■ **MATERIAL FOR THE TASK**:
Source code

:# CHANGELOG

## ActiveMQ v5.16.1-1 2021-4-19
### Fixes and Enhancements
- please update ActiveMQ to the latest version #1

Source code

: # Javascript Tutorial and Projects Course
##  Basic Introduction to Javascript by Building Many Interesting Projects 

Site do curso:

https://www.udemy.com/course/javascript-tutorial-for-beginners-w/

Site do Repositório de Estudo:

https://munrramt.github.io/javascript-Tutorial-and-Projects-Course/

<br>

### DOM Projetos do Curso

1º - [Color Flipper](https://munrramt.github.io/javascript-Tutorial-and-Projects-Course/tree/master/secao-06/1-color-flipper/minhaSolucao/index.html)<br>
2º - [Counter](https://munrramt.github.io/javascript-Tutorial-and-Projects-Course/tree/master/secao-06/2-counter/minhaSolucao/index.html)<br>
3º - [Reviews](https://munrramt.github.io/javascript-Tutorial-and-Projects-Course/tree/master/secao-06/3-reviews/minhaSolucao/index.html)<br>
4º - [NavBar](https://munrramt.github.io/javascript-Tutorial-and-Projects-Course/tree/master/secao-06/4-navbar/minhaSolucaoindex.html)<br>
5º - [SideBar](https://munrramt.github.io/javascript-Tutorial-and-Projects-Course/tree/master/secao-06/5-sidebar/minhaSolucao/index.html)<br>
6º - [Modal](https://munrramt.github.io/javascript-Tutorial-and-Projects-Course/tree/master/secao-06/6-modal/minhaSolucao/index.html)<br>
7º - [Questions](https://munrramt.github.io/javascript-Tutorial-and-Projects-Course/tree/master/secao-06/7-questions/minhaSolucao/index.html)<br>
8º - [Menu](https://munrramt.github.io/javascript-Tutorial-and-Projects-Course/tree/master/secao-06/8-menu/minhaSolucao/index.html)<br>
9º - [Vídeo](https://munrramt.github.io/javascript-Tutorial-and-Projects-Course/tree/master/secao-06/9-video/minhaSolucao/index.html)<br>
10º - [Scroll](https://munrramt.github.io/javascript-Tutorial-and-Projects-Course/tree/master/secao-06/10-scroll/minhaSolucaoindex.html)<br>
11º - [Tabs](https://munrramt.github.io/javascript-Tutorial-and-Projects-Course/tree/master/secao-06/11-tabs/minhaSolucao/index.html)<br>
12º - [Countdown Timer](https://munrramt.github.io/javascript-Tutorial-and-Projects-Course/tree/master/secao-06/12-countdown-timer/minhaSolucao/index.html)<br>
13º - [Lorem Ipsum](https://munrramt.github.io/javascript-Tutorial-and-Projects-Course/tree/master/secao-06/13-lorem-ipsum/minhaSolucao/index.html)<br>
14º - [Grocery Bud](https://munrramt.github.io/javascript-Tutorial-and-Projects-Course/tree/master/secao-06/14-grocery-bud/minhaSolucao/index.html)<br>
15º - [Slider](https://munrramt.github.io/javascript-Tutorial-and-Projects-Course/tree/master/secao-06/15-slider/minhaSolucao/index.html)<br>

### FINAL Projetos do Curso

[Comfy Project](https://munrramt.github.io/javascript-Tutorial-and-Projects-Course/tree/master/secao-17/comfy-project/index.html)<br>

■ **EXERCISE REQUIREMENTS**:
Look over the entries above and tally the lines containing the string "Projetos"; the answer is that total only.

■ **WRITTEN ANSWER**:
2